In lieu of a better plan, many have relied on hiring digital natives -- or at least the "digitally immersed" among us -- to teach everyone else how this new-fangled stuff actually works.
These employees spend their days servicing client needs, and their nights creating training programs intended to help their colleagues grasp the difference between DSPs, SSPs, DMPs and a host of other acronyms. (Ad Age just published some useful definitions here, actually.)
The last decade has been dominated by remedial classes for traditionally trained advertising practitioners who grew up before the digital era.
The problem is, there hasn't been adequate attention paid to the reverse.
While agencies focused on educating offline experts about digital, they overlooked the fact that many digital natives have a limited knowledge of marketing overall.
Many digital companies are a refreshing mix of former science students, Bachelor of Arts majors and business graduates. What they typically lack are employees with marketing degrees.

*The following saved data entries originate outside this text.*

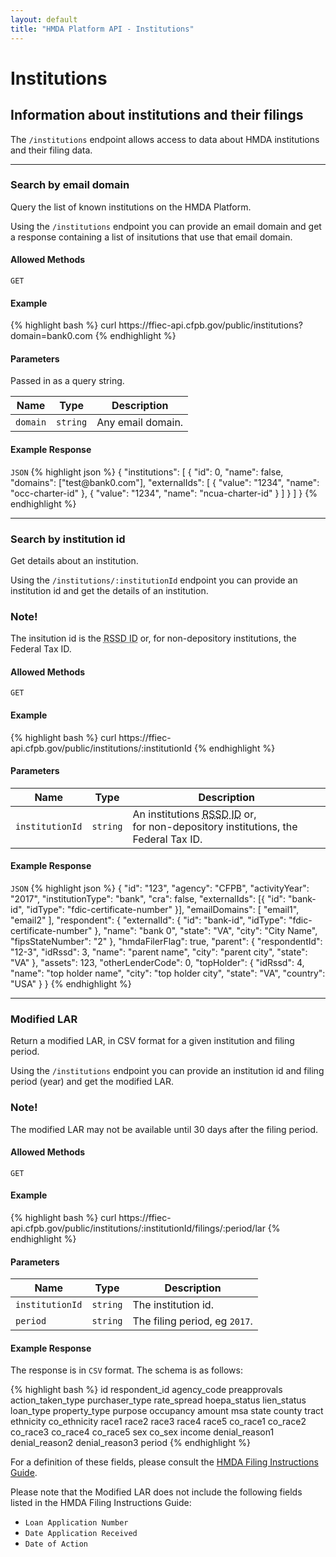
 ```yaml
---
layout: default
title: "HMDA Platform API - Institutions"
---
```


<hgroup>
  <h1>Institutions</h1>
  <h2>Information about institutions and their filings</h2>
  <p class="usa-font-lead">The <code>/institutions</code> endpoint allows access to data about HMDA institutions and their filing data.</p>
</hgroup>

---

<hgroup>
  <h3 id="search-by-domain">Search by email domain</h3>
  <p class="usa-font-lead">Query the list of known institutions on the HMDA Platform.</p>
  <p>Using the <code>/institutions</code> endpoint you can provide an email domain and get a response containing a list of insitutions that use that email domain.</p>
</hgroup>

<h4>Allowed Methods</h4>
<code>GET</code>

<h4>Example</h4>
{% highlight bash %}
curl https://ffiec-api.cfpb.gov/public/institutions?domain=bank0.com
{% endhighlight %}

<h4>Parameters</h4>
<p class="usa-text-small">Passed in as a query string.</p>
<table>
<thead>
  <tr>
    <th>Name</th>
    <th>Type</th>
    <th>Description</th>
  </tr>
</thead>
<tbody>
  <tr>
    <td><code>domain</code></td>
    <td><code>string</code></td>
    <td>Any email domain.</td>
  </tr>
</tbody>
</table>

<h4>Example Response</h4>
<section class="code-block">
<code>JSON</code>
{% highlight json %}
{
  "institutions": [
    {
      "id": 0,
      "name": false,
      "domains": ["test@bank0.com"],
      "externalIds": [
        {
          "value": "1234",
          "name": "occ-charter-id"
        },
        {
          "value": "1234",
          "name": "ncua-charter-id"
        }
      ]
    }
  ]
}
{% endhighlight %}
</section>

---

<hgroup>
  <h3 id="search-by-id">Search by institution id</h3>
  <p class="usa-font-lead">Get details about an institution.</p>
  <p>Using the <code>/institutions/:institutionId</code> endpoint you can provide an institution id and get the details of an institution.</p>
</hgroup>

<div class="usa-alert usa-alert-info">
  <div class="usa-alert-body">
    <h3 class="usa-alert-heading">Note!</h3>
    <p class="usa-alert-text">The insitution id is the <abbr title="Replication Server System Database ID">RSSD ID</abbr> or, for non-depository institutions, the Federal Tax ID.</p>
  </div>
</div>

<h4>Allowed Methods</h4>
<code>GET</code>

<h4>Example</h4>
{% highlight bash %}
curl https://ffiec-api.cfpb.gov/public/institutions/:institutionId
{% endhighlight %}

<h4>Parameters</h4>
<table>
<thead>
  <tr>
    <th>Name</th>
    <th>Type</th>
    <th>Description</th>
  </tr>
</thead>
<tbody>
  <tr>
    <td><code>institutionId</code></td>
    <td><code>string</code></td>
    <td>An institutions <abbr title="Replication Server System Database ID">RSSD ID</abbr> or,<br />for non-depository institutions, the Federal Tax ID.</td>
  </tr>
</tbody>
</table>

<h4>Example Response</h4>
<section class="code-block">
<code>JSON</code>
{% highlight json %}
{
  "id": "123",
  "agency": "CFPB",
  "activityYear": "2017",
  "institutionType": "bank",
  "cra": false,
  "externalIds": [{
    "id": "bank-id",
    "idType": "fdic-certificate-number"
  }],
  "emailDomains": [
    "email1",
    "email2"
  ],
  "respondent": {
    "externalId": {
      "id": "bank-id",
      "idType": "fdic-certificate-number"
    },
    "name": "bank 0",
    "state": "VA",
    "city": "City Name",
    "fipsStateNumber": "2"
  },
  "hmdaFilerFlag": true,
  "parent": {
    "respondentId": "12-3",
    "idRssd": 3,
    "name": "parent name",
    "city": "parent city",
    "state": "VA"
  },
  "assets": 123,
  "otherLenderCode": 0,
  "topHolder": {
    "idRssd": 4,
    "name": "top holder name",
    "city": "top holder city",
    "state": "VA",
    "country": "USA"
  }
}
{% endhighlight %}
</section>

---

<hgroup>
  <h3 id="modified-lar">Modified LAR</h3>
  <p class="usa-font-lead">Return a modified LAR, in CSV format for a given institution and filing period.</p>
  <p>Using the <code>/institutions</code> endpoint you can provide an institution id and filing period (year) and get the modified LAR.</p>
</hgroup>

<div class="usa-alert usa-alert-info">
  <div class="usa-alert-body">
    <h3 class="usa-alert-heading">Note!</h3>
    <p class="usa-alert-text">The modified LAR may not be available until 30 days after the filing period.</p>
  </div>
</div>

<h4>Allowed Methods</h4>
<code>GET</code>

<h4>Example</h4>
{% highlight bash %}
curl https://ffiec-api.cfpb.gov/public/institutions/:institutionId/filings/:period/lar
{% endhighlight %}

<h4>Parameters</h4>
<table>
  <thead>
    <tr>
      <th>Name</th>
      <th>Type</th>
      <th>Description</th>
    </tr>
  </thead>
  <tbody>
    <tr>
      <td><code>institutionId</code></td>
      <td><code>string</code></td>
      <td>The institution id.</td>
    </tr>
    <tr>
      <td><code>period</code></td>
      <td><code>string</code></td>
      <td>The filing period, eg <code>2017</code>.</td>
    </tr>
  </tbody>
</table>

<h4>Example Response</h4>
<p>The response is in <code>CSV</code> format. The schema is as follows:</p>
{% highlight bash %}
id
respondent_id
agency_code
preapprovals
action_taken_type
purchaser_type
rate_spread
hoepa_status
lien_status
loan_type
property_type
purpose
occupancy
amount
msa
state
county
tract
ethnicity
co_ethnicity
race1
race2
race3
race4
race5
co_race1
co_race2
co_race3
co_race4
co_race5
sex
co_sex
income
denial_reason1
denial_reason2
denial_reason3
period
{% endhighlight %}
<p class="usa-text-small">For a definition of these fields, please consult the <a href="http://www.consumerfinance.gov/data-research/hmda/static/for-filers/2017/2017-HMDA-FIG.pdf" title="HMDA Filing Instructions Guide">HMDA Filing Instructions Guide</a>.</p>
<p class="usa-text-small">Please note that the Modified LAR does not include the following fields listed in the HMDA Filing Instructions Guide:
<ul>
<li><code>Loan Application Number</code></li>
<li><code>Date Application Received</code></li>
<li><code>Date of Action</code></li>
</ul>
</p>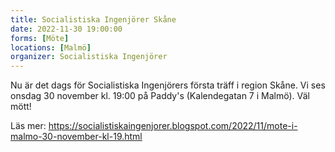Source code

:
 ```yaml
---
title: Socialistiska Ingenjörer Skåne
date: 2022-11-30 19:00:00
forms: [Möte]
locations: [Malmö]
organizer: Socialistiska Ingenjörer
---
```

Nu är det dags för Socialistiska Ingenjörers första träff i region Skåne. Vi ses onsdag 30 november kl. 19:00 på Paddy's (Kalendegatan 7 i Malmö). Väl mött!

Läs mer: https://socialistiskaingenjorer.blogspot.com/2022/11/mote-i-malmo-30-november-kl-19.html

This was less problematic when digital tactics consumed one's day, but as these people rise in the ranks and begin managing cross-disciplinary teams or seek roles as strategists or researchers, their lack of marketing savvy becomes apparent all too quickly.
True, they may have completed countless channel-specific courses run by Google and Facebook, but because their careers to date have focused on the executional end of campaigns and budgets handed down after investment justifications have already been made, there has been little need for them to acquire a wider view.
Even those in client-facing roles have traditionally needed one simple argument to drive success: The internet is big, people use the internet, your competitors use the internet to advertise, and you should too. That theory -- slapped across a few PowerPoint slides and backed up with appropriate statistics -- has driven growth in digital platforms, from desktop to mobile to search, and is still being used for new innovations like virtual reality.
But digital isn't simply "digital" any more; it's just the way we live, love and conduct business. In the marketing arena, new technologies such as programmatic have also compressed the distance between executional and strategic.
In 2016, every employee, whatever his or her job title, needs to add an understanding of the core marketing principles to their channel skills.
You need a plan
Agencies need to stop focusing on digital "up-skilling" and start thinking about connected training that covers all media channels and marketing principles -- for all their staff.
Google has recognized this need by expanding its Squared Online digital marketing course to include modules such as "A Connected World" and "Think Like A Brand." The Institute of Direct and Digital Marketing also goes far beyond tactics with its Professional Diploma in Digital Marketing.
AOL's Grow program is another inspiring initiative. It covers topics from the art of the pitch to leadership to agency-client relationships, and is backed up by experienced mentorship from ad industry legends like leadership veteran David Bell and ex-P&G CMO Jim Stengel. Although not specifically aimed at digital experts, its targeted audience of mid-senior agency management ensures that it's providing wider learnings to many rising stars who grew up in these channels.
At MediaCom, we are building a global marketing curriculum that ensures that all our staff, whatever their level, have a broad understanding of marketing principles, along with those that may specifically apply to their individual disciplines.
An essential part of the process for our industry is to encourage people to own up to the fact that, despite years of digital success, they may have no formal marketing training, and vice versa.
The truth is that we all recognize we can't know it all. But an organization has to make it safe and comfortable for a high-flyer to admit that she or he has not been adequately trained in non-endemic skills.
We can still celebrate their executional expertise. The ability to execute auction-based media, A/B testing, optimize creative formats at scale, as well as understand technology stacks and harness them for personalized marketing are all critical for our business.
But we can also make it a positive when people add a new, broader perspective to this knowledge -- assets that will help them grow, develop and, ultimately, take on larger responsibilities.
Our industry has come a long way when it comes to digital, and has rightly focused on training traditional marketers to confidently toss a "SERP," "interstitial," or "container tag" into their day-to-day conversations.
Now we need our digital employees to have the best possible understanding of key concepts and principles too.